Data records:
══════════

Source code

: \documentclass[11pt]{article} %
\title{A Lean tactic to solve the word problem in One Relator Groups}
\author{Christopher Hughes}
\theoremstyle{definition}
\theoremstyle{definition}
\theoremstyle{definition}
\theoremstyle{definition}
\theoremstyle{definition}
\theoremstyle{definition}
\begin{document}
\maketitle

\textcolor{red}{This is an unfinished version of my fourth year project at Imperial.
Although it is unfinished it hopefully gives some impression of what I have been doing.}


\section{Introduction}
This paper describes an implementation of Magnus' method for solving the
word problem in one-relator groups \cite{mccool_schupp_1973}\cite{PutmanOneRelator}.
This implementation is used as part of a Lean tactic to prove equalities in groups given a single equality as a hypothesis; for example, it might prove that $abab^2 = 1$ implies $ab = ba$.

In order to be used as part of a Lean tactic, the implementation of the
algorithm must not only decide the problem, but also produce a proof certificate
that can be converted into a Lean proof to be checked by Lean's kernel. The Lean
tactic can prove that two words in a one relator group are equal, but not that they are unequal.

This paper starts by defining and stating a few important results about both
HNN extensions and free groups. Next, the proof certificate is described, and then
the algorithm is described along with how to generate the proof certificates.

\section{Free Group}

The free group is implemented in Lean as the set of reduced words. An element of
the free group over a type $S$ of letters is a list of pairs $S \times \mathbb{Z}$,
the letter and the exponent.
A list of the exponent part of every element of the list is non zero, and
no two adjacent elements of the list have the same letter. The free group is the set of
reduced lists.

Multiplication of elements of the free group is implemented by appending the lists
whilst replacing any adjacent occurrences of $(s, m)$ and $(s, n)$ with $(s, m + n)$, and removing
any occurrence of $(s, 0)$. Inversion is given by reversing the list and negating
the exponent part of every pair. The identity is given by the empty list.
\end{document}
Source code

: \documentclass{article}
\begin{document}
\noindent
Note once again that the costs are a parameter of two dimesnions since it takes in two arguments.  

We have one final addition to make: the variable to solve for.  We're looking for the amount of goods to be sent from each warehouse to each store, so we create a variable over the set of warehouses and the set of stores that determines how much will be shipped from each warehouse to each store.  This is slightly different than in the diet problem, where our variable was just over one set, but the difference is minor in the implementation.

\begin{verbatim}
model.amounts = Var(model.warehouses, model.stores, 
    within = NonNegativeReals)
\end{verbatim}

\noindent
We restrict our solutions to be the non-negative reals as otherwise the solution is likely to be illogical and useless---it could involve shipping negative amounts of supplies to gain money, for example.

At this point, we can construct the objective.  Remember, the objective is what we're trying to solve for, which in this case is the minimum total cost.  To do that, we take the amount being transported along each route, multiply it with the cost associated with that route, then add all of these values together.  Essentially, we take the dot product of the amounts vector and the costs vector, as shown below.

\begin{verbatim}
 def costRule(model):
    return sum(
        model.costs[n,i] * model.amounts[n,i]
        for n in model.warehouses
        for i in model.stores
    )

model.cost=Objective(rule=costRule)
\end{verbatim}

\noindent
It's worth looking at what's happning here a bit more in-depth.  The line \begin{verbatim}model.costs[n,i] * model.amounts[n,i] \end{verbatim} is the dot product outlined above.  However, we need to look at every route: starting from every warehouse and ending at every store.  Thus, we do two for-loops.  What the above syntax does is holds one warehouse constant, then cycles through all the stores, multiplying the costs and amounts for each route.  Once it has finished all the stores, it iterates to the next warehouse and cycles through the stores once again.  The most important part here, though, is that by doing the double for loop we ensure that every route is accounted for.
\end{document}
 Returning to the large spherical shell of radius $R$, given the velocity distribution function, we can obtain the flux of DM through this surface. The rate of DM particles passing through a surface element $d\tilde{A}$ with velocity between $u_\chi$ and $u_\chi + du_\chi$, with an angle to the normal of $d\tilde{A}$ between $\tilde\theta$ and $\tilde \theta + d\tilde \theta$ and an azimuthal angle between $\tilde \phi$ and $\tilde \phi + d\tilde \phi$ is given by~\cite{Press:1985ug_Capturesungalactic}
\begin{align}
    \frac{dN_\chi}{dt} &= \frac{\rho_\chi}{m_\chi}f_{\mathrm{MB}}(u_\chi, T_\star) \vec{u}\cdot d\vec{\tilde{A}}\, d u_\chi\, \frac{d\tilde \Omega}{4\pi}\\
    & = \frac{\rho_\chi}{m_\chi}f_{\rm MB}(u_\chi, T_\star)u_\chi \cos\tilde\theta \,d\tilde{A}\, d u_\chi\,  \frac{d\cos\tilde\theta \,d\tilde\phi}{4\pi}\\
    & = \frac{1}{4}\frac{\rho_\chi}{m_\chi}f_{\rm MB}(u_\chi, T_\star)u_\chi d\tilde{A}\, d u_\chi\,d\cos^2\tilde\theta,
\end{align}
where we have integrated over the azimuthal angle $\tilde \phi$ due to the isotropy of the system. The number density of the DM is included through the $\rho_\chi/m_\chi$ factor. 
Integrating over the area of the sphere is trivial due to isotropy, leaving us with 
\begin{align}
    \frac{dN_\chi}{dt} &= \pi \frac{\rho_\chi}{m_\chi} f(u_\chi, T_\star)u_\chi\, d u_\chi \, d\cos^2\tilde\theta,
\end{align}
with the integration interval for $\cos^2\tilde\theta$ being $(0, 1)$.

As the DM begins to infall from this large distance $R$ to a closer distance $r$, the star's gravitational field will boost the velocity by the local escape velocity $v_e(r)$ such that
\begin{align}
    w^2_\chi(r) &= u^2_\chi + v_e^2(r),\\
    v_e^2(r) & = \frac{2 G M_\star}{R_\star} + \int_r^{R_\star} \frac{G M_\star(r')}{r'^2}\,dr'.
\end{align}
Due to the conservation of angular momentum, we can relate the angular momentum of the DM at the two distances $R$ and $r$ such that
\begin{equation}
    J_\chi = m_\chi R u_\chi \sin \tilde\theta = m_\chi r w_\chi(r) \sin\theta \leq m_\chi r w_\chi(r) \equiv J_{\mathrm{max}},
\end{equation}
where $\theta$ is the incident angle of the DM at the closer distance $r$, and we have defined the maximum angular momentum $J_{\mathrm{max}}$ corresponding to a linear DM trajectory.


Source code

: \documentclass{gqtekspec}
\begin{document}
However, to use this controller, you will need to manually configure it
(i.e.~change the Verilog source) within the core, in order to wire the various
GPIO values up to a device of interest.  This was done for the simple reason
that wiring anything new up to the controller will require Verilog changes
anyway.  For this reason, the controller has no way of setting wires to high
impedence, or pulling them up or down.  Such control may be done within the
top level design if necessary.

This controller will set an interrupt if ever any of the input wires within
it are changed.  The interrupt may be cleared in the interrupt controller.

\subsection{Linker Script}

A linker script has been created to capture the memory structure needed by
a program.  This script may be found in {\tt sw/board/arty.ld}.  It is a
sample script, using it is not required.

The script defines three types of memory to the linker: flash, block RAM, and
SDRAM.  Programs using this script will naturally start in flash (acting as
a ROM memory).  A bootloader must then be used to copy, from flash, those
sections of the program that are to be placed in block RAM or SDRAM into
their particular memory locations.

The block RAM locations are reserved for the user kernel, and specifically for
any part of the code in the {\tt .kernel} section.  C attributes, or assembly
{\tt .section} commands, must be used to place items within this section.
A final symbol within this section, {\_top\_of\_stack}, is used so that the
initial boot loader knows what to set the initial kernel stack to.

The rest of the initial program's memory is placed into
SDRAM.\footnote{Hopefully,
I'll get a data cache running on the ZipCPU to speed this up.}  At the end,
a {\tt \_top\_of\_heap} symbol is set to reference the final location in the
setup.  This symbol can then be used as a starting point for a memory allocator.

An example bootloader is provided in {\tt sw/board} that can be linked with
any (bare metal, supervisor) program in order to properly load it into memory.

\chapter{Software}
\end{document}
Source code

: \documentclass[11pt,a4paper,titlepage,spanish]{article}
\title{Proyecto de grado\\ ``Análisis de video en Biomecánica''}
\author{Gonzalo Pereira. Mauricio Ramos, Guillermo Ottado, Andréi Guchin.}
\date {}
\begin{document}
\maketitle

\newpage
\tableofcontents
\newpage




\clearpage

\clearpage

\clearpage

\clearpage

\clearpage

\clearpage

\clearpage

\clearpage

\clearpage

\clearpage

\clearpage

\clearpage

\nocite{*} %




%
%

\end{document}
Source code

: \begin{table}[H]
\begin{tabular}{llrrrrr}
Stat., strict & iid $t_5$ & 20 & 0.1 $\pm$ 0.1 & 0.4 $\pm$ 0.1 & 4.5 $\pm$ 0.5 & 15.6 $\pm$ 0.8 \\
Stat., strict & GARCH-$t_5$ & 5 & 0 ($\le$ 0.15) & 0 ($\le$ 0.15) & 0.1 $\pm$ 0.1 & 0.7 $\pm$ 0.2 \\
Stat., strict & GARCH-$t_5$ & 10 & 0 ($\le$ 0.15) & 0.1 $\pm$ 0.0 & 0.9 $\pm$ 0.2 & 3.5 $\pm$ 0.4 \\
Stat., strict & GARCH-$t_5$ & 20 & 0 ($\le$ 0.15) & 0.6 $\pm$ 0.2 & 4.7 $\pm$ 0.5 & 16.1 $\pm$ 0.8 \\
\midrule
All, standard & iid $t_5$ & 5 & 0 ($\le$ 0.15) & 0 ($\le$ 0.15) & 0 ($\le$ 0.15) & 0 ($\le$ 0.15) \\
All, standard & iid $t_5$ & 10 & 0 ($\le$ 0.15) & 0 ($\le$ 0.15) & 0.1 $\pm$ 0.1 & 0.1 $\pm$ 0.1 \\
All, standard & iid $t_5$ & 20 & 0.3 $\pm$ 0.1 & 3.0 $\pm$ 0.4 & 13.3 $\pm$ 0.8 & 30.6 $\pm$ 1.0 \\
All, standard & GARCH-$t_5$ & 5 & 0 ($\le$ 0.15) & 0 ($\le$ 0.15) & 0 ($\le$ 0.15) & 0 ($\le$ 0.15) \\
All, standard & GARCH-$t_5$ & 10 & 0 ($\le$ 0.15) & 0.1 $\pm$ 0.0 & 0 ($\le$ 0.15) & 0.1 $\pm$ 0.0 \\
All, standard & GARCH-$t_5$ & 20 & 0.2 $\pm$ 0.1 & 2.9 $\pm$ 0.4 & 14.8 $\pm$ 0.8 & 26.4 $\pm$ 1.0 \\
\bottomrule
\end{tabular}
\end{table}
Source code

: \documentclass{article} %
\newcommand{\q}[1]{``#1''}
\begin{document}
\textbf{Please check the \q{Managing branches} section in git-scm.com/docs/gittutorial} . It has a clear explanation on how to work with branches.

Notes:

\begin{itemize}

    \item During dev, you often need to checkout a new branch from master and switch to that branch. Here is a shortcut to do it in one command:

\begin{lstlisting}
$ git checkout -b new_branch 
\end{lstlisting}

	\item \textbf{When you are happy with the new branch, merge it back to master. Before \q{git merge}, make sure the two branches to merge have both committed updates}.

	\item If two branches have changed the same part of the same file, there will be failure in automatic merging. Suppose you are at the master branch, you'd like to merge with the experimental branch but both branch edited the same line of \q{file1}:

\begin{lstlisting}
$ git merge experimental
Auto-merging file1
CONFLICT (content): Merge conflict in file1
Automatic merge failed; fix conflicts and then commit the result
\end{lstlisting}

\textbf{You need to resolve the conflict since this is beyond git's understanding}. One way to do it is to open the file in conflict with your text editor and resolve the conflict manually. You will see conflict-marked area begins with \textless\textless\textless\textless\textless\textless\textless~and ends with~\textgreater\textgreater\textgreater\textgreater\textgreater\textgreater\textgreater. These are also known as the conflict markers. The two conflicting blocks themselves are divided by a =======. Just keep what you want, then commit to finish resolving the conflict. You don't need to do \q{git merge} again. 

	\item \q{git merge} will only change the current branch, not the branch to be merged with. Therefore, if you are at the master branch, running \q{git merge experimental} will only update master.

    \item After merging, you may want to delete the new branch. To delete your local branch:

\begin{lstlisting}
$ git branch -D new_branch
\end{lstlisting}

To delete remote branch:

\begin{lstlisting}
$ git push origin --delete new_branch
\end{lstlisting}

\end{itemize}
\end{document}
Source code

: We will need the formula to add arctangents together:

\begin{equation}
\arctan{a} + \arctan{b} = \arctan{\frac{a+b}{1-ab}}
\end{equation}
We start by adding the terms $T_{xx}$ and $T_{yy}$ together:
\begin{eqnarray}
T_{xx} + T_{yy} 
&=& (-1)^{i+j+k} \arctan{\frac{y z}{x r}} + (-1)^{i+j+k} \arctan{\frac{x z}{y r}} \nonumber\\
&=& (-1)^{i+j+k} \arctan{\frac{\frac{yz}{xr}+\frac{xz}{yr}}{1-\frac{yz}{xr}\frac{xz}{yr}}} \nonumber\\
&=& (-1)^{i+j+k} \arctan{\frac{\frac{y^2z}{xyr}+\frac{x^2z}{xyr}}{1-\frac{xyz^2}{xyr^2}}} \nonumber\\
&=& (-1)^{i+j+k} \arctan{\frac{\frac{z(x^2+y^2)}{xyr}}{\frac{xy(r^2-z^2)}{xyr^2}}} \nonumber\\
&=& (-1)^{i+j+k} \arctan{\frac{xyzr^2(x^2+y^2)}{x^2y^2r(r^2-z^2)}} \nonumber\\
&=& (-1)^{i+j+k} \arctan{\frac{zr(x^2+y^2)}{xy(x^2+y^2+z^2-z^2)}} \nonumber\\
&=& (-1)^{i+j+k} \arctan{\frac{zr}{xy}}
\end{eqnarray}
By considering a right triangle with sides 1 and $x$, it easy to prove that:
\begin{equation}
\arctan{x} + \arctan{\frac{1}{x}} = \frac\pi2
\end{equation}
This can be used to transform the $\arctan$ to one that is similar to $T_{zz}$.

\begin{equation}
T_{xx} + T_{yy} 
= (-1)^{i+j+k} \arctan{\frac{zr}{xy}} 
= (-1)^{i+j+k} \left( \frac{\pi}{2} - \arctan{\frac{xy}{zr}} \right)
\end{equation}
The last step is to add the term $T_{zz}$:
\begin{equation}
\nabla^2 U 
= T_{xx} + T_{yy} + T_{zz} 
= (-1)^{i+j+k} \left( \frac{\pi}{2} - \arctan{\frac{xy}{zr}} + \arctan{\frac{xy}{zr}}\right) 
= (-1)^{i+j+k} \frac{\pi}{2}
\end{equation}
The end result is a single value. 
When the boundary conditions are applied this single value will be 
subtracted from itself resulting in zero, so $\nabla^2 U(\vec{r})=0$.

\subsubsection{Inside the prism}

══════════

**Exercise aim**
Take the line that contains "subtracted from itself" and each line after it down to the last of the records, and retype them exactly; add nothing else.

**Task result**
subtracted from itself resulting in zero, so $\nabla^2 U(\vec{r})=0$.

\subsubsection{Inside the prism}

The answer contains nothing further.